El mito del colesterol alto o el escándalo de las estatinas

Por Rosa M. Benito-Moreno

El lavado de cerebro que más éxito ha tenido en términos de convencimiento del grueso de la población es el relacionado con la –supuesta– responsabilidad del colesterol alto en la mortalidad cardiovascular y su necesidad de bajarlo consumiendo medicamentos. Cuando escribí la primera versión de este artículo, ya había acumulados suficientes estudios científicos independientes que demostraban que todos estos supuestos no eran ciertos.

En el año 2018, es tal la evidencia, que asombra que gran parte del cuerpo médico todavía no se haya enterado.

Para empezar habría que considerar que es alto: en los años 70 alto era más de 240 mg/100ml y sólo se consideraba como posible riesgo si, además, había otros factores como ser fumador o tener sobrepeso.

En 1984 se decidió que la cifra se bajaba a 200 y en los años 2000 se intentó limitarla a 180. Es evidente que, cuanto más se reduce el nivel aconsejado, más “pacientes” en buena salud necesitan un tratamiento y más aumentan los ingresos de ciertas compañías.

Sin embargo, en personas sanas el colesterol sube de forma natural con la edad y para una mujer o un hombre sanos en su cincuentena una cifra de 240-260 mg/100 ml no solo puede ser completamente normal si no que es recomendable, aunque probablemente nadie –empezando por tu médico– te lo ha dicho.

En principio un colesterol normal puede variar entre 150 y 300 mg/100ml dependiendo de la constitución de la persona (1), su edad y su trabajo.
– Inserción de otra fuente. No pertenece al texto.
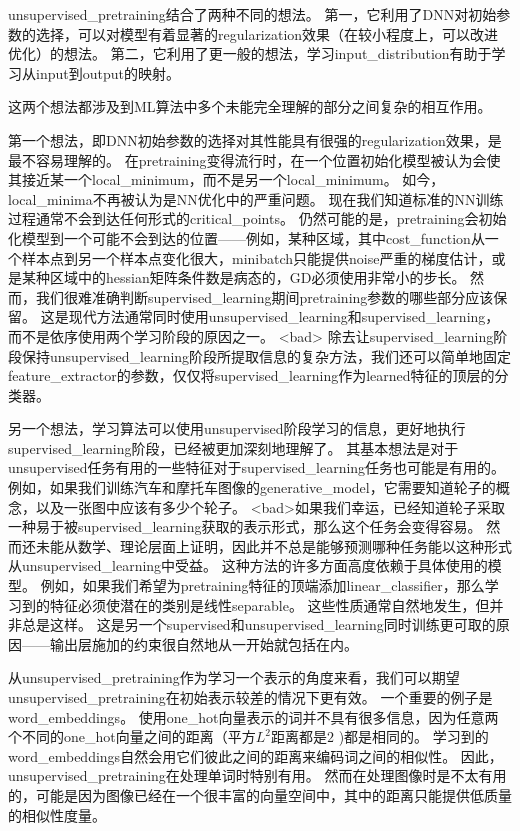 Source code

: \gls{unsupervised_pretraining}结合了两种不同的想法。
第一，它利用了\gls{DNN}对初始参数的选择，可以对模型有着显著的\gls{regularization}效果（在较小程度上，可以改进优化）的想法。
第二，它利用了更一般的想法，学习\gls{input_distribution}有助于学习从\gls{input}到\gls{output}的映射。


这两个想法都涉及到\gls{ML}算法中多个未能完全理解的部分之间复杂的相互作用。

第一个想法，即\gls{DNN}初始参数的选择对其性能具有很强的\gls{regularization}效果，是最不容易理解的。
在\gls{pretraining}变得流行时，在一个位置初始化模型被认为会使其接近某一个\gls{local_minimum}，而不是另一个\gls{local_minimum}。%
如今，\gls{local_minima}不再被认为是\gls{NN}优化中的严重问题。
现在我们知道标准的\gls{NN}训练过程通常不会到达任何形式的\gls{critical_points}。
仍然可能的是，\gls{pretraining}会初始化模型到一个可能不会到达的位置——例如，某种区域，其中\gls{cost_function}从一个样本点到另一个样本点变化很大，\gls{minibatch}只能提供\gls{noise}严重的梯度估计，或是某种区域中的\gls{hessian}矩阵条件数是病态的，\gls{GD}必须使用非常小的步长。
然而，我们很难准确判断\gls{supervised_learning}期间\gls{pretraining}参数的哪些部分应该保留。
这是现代方法通常同时使用\gls{unsupervised_learning}和\gls{supervised_learning}，而不是依序使用两个学习阶段的原因之一。
<bad> 除去让\gls{supervised_learning}阶段保持\gls{unsupervised_learning}阶段所提取信息的复杂方法，我们还可以简单地固定\gls{feature_extractor}的参数，仅仅将\gls{supervised_learning}作为\gls{learned}特征的顶层的分类器。%


另一个想法，学习算法可以使用\gls{unsupervised}阶段学习的信息，更好地执行\gls{supervised_learning}阶段，已经被更加深刻地理解了。
其基本想法是对于\gls{unsupervised}任务有用的一些特征对于\gls{supervised_learning}任务也可能是有用的。
例如，如果我们训练汽车和摩托车图像的\gls{generative_model}，它需要知道轮子的概念，以及一张图中应该有多少个轮子。
<bad>如果我们幸运，已经知道轮子采取一种易于被\gls{supervised_learning}获取的表示形式，那么这个任务会变得容易。%
然而还未能从数学、理论层面上证明，因此并不总是能够预测哪种任务能以这种形式从\gls{unsupervised_learning}中受益。
这种方法的许多方面高度依赖于具体使用的模型。
例如，如果我们希望为\gls{pretraining}特征的顶端添加\gls{linear_classifier}，那么学习到的特征必须使潜在的类别是线性\gls{separable}。
这些性质通常自然地发生，但并非总是这样。
这是另一个\gls{supervised}和\gls{unsupervised_learning}同时训练更可取的原因——输出层施加的约束很自然地从一开始就包括在内。


从\gls{unsupervised_pretraining}作为学习一个表示的角度来看，我们可以期望\gls{unsupervised_pretraining}在初始表示较差的情况下更有效。
一个重要的例子是\gls{word_embeddings}。
使用\gls{one_hot}向量表示的词并不具有很多信息，因为任意两个不同的\gls{one_hot}向量之间的距离（平方$L^2$距离都是$2$ )都是相同的。
学习到的\gls{word_embeddings}自然会用它们彼此之间的距离来编码词之间的相似性。
因此，\gls{unsupervised_pretraining}在处理单词时特别有用。
然而在处理图像时是不太有用的，可能是因为图像已经在一个很丰富的向量空间中，其中的距离只能提供低质量的相似性度量。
Un trabajador manual, por ejemplo, puede tener cifras de colesterol de 250mg/100ml con amplias fluctuaciones tanto hacia arriba como hacia abajo (2) sin que eso signifique ningún problema de salud.

A partir de los 60 años tener suficiente colesterol es todavía más importante. Ya en 1989, el profesor Bernard Forette, gerontólogo en un hospital de Paris comprobó que en pacientes de más de 60 años la mortalidad más baja –incluyendo todas las causas– se daba en el grupo de personas con un colesterol total de 272 mg/100ml, mientras que el grupo con un colesterol de 156 mg/100ml tenía una mortalidad 5,2 veces superior (3).

También encontró que con un colesterol de 343 mg/100ml la mortalidad era 1,8 más elevada que en el primer grupo, lo que sugiere que un colesterol de más de 340 también puede indicar problemas pero que, incluso así, es menos problemático que un colesterol demasiado bajo.

Otros estudios posteriores han mostrado lo mismo.

La conclusión es, por tanto, que a partir de los 60, un colesterol total demasiado bajo es un factor de mayor mortalidad (3). Y no solo eso, la tasa demasiado baja de colesterol se ha relacionado con un aumento de depresión, ansiedad y problemas mentales, especialmente el Alzheimer (5). Por lo que actualmente, muchos expertos en el tema, consideran que la famosa tasa máxima de 200 mg/100ml sería en realidad el límite mínimo deseable en la mayoría de la gente.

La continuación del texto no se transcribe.